[Dataset entries]
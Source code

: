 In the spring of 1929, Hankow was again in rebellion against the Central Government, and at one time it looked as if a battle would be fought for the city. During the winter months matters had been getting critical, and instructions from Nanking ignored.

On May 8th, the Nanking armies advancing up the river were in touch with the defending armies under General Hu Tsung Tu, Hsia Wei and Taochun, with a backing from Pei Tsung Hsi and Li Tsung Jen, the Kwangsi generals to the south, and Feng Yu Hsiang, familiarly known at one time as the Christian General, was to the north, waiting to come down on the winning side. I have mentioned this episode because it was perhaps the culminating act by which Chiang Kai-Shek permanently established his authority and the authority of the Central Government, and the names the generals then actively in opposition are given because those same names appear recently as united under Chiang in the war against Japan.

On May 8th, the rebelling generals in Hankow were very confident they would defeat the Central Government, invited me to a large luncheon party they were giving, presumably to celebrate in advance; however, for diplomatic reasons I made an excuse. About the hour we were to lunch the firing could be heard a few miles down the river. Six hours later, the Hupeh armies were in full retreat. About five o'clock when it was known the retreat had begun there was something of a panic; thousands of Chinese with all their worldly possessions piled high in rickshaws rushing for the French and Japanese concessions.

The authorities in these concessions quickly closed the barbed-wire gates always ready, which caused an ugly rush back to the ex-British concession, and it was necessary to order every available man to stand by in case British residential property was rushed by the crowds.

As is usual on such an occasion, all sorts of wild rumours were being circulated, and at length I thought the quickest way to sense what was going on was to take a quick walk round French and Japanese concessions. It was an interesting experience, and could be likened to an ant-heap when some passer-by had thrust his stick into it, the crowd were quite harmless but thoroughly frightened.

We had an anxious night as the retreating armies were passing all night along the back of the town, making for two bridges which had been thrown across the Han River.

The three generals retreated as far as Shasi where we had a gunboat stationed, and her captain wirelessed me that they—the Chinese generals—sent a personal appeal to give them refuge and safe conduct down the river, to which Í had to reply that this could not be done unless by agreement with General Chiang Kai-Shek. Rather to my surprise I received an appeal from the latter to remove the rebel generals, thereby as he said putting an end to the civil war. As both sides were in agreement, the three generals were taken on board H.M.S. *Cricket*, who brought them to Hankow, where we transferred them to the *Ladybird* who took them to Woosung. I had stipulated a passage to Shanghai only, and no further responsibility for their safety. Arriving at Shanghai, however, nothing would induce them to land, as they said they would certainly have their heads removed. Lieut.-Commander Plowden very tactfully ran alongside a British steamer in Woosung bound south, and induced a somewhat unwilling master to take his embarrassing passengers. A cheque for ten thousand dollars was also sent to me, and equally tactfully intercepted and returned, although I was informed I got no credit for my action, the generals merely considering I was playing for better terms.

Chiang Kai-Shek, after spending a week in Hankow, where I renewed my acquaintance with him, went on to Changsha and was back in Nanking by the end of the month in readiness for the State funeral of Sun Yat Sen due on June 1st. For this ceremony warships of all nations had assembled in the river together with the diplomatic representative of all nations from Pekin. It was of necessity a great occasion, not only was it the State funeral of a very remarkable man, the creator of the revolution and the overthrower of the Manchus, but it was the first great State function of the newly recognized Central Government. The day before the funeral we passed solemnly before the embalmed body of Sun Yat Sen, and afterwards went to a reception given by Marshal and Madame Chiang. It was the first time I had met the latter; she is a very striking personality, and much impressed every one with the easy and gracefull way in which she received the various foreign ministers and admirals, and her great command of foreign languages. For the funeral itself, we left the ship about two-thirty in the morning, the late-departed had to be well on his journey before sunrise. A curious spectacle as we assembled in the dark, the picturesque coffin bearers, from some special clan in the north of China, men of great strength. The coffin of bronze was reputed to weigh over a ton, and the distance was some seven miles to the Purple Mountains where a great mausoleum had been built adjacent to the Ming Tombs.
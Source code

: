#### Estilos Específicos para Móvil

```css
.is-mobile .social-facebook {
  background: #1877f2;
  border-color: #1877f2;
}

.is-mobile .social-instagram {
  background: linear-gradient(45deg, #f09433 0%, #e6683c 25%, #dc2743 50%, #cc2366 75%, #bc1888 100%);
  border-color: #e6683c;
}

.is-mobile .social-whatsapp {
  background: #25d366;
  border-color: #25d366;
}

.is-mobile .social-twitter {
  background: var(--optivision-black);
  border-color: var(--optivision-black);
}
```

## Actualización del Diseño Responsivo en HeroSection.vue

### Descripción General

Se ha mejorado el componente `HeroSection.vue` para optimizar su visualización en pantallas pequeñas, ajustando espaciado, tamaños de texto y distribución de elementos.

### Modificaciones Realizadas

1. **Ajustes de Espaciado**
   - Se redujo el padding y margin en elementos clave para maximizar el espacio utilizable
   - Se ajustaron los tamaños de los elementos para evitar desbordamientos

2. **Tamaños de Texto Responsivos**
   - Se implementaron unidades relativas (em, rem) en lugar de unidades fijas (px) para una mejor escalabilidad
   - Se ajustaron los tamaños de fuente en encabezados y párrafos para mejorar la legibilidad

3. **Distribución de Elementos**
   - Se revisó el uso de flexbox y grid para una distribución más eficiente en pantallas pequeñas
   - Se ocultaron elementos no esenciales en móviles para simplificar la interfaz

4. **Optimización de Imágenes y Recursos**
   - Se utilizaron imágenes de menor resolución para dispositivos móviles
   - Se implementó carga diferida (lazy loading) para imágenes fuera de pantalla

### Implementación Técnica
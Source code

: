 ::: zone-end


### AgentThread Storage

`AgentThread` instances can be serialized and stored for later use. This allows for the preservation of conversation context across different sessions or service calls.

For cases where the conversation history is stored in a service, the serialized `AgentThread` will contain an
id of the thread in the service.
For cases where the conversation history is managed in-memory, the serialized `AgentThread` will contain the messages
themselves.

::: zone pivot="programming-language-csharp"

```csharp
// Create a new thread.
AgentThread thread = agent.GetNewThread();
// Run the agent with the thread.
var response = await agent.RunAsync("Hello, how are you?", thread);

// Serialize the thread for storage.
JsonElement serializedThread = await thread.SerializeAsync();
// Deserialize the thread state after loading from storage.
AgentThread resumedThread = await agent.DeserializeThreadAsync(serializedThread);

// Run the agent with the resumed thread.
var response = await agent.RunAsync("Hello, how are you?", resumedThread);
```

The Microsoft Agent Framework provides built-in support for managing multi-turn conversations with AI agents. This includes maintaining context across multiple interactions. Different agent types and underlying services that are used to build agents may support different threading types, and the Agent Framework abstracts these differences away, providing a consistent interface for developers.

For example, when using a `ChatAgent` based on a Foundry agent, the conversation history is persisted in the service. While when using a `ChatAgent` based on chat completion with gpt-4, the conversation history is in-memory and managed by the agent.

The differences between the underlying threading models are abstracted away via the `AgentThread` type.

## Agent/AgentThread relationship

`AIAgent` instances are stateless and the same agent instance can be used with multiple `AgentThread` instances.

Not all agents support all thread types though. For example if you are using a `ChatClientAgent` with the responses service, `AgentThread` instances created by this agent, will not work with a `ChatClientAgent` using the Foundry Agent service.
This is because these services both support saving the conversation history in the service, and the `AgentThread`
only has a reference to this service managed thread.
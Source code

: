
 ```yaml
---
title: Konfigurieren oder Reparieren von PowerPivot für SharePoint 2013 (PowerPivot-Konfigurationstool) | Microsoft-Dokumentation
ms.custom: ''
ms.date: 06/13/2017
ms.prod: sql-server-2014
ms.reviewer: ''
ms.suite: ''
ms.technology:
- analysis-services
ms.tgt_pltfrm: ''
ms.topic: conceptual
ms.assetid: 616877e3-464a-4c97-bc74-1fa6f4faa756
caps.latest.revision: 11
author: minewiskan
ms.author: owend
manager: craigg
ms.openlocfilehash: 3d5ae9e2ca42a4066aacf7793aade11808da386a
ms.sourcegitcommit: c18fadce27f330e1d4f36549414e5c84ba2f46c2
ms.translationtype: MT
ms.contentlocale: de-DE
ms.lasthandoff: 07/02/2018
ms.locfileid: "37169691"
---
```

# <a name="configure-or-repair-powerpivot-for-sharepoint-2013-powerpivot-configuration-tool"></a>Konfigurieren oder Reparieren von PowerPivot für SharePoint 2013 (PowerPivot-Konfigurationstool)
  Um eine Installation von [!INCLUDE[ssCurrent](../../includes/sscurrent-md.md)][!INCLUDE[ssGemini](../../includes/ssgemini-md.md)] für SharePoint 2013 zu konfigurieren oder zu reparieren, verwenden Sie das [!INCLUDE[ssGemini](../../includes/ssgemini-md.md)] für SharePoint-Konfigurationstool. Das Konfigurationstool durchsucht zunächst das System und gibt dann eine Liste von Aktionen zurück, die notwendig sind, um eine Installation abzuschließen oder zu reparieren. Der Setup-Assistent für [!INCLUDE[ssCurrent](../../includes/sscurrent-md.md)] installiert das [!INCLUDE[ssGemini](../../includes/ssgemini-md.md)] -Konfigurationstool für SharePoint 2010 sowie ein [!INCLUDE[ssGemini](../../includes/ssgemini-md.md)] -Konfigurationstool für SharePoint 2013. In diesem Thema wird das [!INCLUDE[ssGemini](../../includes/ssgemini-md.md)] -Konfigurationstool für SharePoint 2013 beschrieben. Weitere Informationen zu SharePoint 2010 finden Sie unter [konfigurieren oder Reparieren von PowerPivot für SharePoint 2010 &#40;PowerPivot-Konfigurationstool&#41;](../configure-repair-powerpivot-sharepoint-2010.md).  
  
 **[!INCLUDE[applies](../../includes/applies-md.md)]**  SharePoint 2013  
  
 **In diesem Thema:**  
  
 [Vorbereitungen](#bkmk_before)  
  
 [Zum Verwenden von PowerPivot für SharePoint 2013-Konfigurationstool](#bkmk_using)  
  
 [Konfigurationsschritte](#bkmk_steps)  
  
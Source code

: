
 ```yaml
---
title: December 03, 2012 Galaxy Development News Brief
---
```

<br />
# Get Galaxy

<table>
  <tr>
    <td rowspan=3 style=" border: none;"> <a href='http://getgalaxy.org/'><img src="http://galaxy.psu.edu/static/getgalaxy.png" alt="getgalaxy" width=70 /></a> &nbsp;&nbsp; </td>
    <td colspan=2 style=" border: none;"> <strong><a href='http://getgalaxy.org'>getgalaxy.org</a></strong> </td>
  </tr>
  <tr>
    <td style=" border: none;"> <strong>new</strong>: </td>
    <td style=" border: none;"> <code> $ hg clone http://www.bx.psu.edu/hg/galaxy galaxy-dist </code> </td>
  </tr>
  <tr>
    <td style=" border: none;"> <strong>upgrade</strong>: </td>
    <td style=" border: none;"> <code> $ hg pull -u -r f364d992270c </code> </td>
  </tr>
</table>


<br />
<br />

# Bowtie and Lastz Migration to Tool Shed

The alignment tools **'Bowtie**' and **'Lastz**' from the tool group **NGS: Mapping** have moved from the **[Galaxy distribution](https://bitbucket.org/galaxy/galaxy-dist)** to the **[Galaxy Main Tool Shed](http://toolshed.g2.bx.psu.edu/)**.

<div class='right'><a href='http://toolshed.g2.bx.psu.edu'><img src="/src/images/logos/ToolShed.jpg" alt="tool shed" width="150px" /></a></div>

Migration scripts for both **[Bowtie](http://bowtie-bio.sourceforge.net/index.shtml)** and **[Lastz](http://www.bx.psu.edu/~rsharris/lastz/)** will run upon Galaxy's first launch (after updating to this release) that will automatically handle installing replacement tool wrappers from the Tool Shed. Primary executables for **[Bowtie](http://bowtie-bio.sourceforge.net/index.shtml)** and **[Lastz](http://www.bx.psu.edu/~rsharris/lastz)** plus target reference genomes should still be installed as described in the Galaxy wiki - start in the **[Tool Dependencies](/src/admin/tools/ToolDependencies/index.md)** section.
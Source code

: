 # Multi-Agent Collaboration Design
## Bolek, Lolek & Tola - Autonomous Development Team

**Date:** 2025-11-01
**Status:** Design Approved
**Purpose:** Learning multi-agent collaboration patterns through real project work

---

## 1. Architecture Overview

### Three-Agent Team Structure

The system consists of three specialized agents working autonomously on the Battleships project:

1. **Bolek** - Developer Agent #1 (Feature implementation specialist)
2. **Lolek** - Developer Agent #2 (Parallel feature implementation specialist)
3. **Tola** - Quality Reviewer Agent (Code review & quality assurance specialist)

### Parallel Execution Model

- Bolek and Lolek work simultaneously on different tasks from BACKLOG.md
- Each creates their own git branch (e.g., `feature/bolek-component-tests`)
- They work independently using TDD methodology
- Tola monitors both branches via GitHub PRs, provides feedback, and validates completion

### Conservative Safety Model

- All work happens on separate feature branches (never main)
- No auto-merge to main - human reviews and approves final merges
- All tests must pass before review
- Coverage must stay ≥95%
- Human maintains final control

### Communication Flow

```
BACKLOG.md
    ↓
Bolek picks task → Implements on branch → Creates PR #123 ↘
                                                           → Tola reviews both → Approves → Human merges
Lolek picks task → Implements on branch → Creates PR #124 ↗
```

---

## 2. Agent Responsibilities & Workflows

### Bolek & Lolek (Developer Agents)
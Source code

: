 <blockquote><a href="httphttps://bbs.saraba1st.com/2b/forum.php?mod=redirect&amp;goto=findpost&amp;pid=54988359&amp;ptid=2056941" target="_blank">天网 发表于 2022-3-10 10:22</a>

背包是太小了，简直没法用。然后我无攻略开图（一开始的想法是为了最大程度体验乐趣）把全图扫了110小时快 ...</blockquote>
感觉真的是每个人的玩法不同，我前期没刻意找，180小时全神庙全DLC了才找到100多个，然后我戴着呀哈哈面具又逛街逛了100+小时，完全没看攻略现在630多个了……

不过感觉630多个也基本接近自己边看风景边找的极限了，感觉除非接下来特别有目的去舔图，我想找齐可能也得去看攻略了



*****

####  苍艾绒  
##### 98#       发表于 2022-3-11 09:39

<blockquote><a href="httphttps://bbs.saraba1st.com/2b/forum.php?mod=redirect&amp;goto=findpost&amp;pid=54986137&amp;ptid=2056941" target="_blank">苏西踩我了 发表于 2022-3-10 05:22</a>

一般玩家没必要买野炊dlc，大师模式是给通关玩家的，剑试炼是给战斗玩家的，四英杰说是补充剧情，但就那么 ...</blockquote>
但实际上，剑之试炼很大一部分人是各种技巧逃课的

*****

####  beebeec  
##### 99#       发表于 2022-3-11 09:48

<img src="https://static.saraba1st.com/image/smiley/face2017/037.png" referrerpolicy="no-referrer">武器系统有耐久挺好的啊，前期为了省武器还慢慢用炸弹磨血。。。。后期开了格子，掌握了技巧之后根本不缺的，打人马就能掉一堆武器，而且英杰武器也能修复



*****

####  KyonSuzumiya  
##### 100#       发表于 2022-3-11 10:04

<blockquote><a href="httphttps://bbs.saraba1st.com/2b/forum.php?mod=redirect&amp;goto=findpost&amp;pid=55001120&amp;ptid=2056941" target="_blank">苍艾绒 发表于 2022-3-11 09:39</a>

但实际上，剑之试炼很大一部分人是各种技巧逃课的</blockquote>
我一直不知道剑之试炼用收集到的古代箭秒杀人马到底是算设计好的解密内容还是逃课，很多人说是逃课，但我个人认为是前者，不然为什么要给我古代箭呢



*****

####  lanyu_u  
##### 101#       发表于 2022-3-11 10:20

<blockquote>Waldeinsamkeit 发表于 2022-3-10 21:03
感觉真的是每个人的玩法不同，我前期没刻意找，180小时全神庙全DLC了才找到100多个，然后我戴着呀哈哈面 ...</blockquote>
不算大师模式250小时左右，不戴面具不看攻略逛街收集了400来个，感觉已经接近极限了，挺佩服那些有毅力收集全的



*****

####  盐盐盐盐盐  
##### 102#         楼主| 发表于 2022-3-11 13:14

* **What you will do**: From the records given above, copy all lines containing "social".

* **Output of the task**:
.is-mobile .social-facebook {
.is-mobile .social-instagram {
.is-mobile .social-whatsapp {
.is-mobile .social-twitter {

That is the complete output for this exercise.